(DATA TO EXAMINE Opens)

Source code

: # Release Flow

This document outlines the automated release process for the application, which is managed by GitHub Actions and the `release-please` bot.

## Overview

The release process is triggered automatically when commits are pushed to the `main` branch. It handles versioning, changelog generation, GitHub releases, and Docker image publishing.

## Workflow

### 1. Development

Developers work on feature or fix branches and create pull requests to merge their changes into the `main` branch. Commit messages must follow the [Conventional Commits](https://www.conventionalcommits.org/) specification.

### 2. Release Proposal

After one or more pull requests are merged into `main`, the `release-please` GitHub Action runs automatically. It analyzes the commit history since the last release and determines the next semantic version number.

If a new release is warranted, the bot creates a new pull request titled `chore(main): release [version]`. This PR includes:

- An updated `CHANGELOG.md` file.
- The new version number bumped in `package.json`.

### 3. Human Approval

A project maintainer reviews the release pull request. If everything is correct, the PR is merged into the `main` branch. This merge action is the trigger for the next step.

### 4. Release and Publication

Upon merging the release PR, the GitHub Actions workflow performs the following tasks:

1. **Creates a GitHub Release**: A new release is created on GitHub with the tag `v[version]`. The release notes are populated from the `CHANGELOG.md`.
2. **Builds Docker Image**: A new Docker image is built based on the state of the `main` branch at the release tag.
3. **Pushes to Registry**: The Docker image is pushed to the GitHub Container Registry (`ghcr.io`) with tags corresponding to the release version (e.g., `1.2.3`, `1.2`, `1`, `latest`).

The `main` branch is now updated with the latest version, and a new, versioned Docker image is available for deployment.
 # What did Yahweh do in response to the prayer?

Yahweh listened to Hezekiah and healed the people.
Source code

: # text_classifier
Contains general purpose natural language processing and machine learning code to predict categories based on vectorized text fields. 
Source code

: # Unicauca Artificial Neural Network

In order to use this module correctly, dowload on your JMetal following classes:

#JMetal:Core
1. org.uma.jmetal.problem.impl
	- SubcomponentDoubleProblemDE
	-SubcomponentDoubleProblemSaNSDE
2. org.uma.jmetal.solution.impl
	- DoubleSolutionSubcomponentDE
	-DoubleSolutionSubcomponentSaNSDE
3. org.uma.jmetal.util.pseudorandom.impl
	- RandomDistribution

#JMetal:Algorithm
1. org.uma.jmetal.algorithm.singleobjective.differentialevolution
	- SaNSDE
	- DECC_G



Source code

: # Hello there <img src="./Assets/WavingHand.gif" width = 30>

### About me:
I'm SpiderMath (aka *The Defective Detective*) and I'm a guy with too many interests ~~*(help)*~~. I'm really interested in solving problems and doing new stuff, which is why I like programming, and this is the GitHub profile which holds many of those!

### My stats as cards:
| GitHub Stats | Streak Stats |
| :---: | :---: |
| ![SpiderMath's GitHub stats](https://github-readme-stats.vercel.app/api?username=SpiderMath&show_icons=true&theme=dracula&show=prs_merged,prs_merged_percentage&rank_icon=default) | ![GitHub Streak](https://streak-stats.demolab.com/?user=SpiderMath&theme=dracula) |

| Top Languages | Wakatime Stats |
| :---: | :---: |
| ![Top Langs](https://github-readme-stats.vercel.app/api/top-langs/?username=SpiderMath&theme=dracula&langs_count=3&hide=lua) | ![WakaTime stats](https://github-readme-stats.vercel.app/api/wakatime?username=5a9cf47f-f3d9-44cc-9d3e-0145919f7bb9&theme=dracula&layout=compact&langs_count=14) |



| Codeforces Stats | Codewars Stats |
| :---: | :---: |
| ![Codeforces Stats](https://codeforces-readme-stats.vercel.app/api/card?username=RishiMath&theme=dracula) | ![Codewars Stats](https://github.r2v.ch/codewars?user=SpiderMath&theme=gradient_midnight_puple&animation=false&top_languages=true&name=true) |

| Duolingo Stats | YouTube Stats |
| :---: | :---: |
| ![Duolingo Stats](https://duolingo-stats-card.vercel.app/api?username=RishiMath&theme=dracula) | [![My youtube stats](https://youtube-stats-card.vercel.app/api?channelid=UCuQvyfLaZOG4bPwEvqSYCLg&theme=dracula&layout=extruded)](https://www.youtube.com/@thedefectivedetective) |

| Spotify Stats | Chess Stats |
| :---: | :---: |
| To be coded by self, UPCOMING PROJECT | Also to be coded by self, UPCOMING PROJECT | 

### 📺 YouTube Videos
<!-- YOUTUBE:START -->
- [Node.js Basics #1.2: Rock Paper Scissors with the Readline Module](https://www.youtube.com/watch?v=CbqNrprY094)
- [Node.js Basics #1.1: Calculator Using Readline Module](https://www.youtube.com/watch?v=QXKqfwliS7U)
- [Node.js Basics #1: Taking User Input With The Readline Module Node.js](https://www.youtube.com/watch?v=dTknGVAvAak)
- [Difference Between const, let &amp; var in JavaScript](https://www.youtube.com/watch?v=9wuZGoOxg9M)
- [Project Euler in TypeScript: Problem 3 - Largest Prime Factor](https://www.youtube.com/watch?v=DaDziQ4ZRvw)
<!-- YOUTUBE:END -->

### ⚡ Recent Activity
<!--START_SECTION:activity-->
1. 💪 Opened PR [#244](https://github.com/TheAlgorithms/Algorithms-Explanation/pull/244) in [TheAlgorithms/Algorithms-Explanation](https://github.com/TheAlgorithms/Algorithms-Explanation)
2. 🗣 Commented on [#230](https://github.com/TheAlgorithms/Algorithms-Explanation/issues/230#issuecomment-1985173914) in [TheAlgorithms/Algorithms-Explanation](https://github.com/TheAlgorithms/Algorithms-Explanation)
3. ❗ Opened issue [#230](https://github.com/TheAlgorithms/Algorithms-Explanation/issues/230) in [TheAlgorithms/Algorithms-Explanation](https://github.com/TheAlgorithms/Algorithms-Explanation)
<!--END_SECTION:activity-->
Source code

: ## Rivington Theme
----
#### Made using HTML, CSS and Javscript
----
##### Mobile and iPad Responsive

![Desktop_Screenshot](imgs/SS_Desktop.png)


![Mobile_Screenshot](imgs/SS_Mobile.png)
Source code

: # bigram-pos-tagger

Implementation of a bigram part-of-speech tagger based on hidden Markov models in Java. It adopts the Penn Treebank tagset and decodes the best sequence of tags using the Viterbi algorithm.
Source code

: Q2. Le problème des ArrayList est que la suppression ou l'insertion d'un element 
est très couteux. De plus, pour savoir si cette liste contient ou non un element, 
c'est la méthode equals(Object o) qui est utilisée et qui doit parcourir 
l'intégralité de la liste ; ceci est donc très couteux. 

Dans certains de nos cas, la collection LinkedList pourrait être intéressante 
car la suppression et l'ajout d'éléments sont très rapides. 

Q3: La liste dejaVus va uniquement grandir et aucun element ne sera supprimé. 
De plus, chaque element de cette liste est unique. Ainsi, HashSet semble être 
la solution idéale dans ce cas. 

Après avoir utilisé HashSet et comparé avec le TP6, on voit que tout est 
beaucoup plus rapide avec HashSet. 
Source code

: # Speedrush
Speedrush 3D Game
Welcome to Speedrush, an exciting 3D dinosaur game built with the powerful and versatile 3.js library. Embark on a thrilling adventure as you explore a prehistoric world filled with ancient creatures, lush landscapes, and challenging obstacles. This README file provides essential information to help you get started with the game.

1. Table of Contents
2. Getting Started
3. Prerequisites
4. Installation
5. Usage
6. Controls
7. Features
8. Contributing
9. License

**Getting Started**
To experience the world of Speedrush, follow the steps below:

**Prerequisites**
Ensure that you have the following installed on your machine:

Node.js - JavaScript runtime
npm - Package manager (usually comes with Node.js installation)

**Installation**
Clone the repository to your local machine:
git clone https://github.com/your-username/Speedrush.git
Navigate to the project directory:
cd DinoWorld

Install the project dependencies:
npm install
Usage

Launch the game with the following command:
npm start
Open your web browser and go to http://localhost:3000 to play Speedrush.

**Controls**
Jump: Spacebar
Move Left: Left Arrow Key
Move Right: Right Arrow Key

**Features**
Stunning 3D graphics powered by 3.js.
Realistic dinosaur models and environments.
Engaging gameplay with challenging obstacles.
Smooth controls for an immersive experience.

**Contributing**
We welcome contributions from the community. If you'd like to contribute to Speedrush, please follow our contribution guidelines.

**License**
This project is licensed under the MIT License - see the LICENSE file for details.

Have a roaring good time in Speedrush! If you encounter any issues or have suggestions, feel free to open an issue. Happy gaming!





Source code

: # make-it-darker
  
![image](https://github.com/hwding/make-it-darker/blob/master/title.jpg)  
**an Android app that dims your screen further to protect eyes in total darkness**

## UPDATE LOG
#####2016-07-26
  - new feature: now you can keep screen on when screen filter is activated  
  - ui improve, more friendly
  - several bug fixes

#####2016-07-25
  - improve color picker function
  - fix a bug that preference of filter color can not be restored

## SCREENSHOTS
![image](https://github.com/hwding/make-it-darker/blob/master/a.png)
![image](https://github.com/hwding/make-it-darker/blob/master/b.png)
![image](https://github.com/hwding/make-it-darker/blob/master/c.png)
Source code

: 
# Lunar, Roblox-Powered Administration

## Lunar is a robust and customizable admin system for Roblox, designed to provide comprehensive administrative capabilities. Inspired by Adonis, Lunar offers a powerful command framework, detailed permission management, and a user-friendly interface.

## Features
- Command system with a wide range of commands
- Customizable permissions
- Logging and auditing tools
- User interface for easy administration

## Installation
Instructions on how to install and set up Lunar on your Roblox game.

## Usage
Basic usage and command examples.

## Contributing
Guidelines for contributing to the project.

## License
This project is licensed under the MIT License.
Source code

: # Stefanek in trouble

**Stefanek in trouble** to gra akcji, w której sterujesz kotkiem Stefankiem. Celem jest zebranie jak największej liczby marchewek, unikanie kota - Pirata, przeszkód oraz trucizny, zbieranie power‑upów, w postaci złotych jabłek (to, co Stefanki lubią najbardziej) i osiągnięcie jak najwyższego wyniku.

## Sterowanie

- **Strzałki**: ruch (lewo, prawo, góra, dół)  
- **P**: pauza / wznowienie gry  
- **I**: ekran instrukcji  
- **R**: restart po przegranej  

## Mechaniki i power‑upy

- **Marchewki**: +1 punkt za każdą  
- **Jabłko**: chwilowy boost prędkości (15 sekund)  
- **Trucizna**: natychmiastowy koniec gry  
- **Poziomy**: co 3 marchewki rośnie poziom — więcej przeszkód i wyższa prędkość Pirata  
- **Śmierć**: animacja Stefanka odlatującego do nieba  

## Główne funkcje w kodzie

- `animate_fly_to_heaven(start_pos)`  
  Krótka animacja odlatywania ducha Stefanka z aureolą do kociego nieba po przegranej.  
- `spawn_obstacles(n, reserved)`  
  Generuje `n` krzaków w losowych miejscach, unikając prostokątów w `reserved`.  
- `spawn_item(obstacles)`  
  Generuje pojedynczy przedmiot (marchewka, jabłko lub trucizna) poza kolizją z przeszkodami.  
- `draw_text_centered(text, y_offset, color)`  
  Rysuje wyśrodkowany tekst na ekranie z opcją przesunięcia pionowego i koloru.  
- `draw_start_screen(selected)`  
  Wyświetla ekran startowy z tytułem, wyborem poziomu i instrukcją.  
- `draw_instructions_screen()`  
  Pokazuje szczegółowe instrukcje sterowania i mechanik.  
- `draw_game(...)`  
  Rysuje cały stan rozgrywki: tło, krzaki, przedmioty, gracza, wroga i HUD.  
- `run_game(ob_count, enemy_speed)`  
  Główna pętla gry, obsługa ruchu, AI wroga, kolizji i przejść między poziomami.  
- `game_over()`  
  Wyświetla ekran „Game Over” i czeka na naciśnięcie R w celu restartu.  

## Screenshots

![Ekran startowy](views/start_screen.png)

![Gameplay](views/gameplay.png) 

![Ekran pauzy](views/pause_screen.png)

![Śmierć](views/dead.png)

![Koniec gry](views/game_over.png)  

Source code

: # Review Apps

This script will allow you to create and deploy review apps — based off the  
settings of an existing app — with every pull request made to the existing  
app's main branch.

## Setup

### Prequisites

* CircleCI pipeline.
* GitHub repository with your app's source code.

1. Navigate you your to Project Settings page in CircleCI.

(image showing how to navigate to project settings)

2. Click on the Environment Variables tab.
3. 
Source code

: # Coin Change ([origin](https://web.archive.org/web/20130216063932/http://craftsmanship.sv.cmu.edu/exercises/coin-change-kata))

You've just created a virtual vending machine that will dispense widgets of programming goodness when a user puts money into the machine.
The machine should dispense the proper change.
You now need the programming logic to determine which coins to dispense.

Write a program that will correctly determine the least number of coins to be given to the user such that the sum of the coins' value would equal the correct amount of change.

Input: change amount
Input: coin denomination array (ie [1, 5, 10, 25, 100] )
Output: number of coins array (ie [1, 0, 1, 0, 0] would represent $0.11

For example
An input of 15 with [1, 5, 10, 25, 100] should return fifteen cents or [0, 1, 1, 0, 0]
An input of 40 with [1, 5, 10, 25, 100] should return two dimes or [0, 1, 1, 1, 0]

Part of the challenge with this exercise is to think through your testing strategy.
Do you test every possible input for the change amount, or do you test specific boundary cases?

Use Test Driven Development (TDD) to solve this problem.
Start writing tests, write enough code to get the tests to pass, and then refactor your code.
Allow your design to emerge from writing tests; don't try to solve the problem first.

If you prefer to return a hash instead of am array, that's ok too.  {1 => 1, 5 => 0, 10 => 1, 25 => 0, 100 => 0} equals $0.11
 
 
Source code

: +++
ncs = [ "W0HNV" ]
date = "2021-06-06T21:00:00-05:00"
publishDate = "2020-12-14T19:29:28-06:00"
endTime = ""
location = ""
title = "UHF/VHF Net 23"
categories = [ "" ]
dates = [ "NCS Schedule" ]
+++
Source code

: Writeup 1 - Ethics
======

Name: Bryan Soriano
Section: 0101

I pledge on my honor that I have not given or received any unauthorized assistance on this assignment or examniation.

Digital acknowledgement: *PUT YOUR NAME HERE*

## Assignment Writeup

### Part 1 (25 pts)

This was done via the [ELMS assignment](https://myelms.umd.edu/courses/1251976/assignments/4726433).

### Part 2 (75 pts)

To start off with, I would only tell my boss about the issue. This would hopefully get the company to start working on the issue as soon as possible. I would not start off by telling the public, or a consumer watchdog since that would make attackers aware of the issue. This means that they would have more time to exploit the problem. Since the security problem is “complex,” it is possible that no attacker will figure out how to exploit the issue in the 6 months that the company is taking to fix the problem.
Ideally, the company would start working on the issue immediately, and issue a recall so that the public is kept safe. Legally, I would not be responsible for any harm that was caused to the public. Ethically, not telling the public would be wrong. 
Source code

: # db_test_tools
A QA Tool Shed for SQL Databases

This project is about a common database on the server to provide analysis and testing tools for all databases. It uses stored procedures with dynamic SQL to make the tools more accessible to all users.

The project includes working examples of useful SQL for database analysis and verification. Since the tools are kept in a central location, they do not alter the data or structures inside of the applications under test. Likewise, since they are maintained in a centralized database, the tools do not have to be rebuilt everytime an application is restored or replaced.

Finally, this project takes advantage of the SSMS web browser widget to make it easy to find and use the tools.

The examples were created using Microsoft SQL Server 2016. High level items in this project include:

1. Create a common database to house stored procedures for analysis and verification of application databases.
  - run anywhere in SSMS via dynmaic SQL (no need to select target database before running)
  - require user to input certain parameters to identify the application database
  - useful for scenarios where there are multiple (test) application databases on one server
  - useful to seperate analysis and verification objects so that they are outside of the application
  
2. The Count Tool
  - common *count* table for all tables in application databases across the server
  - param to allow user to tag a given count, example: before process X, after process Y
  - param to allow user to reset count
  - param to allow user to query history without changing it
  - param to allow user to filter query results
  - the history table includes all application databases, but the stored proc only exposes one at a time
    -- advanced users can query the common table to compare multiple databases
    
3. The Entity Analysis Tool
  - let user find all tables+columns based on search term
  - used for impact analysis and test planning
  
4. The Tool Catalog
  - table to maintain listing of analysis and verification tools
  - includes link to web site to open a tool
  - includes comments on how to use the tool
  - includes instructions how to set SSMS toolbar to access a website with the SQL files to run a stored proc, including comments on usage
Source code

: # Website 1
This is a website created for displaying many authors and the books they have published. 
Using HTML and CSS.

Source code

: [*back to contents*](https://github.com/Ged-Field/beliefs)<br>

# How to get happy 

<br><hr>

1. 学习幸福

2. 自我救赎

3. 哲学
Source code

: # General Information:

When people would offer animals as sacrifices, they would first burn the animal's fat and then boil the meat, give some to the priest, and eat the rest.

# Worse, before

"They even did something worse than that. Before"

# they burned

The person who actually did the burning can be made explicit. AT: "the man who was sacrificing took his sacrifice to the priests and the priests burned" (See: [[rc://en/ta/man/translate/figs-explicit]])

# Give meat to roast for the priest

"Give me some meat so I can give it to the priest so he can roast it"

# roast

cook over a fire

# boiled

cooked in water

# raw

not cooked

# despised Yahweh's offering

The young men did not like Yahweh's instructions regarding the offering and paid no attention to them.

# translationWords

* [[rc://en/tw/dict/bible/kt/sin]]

(DATA TO EXAMINE Closes)

▶ _TASK INSTRUCTIONS_: Copy out, word for word, the part of the entries above that begins at the line with "## Assignment Writeup" and ends at the line with "### Part 2 (75 pts)", including both.

▶ _RESPONSE BELOW_:
## Assignment Writeup

### Part 1 (25 pts)

This was done via the [ELMS assignment](https://myelms.umd.edu/courses/1251976/assignments/4726433).

### Part 2 (75 pts)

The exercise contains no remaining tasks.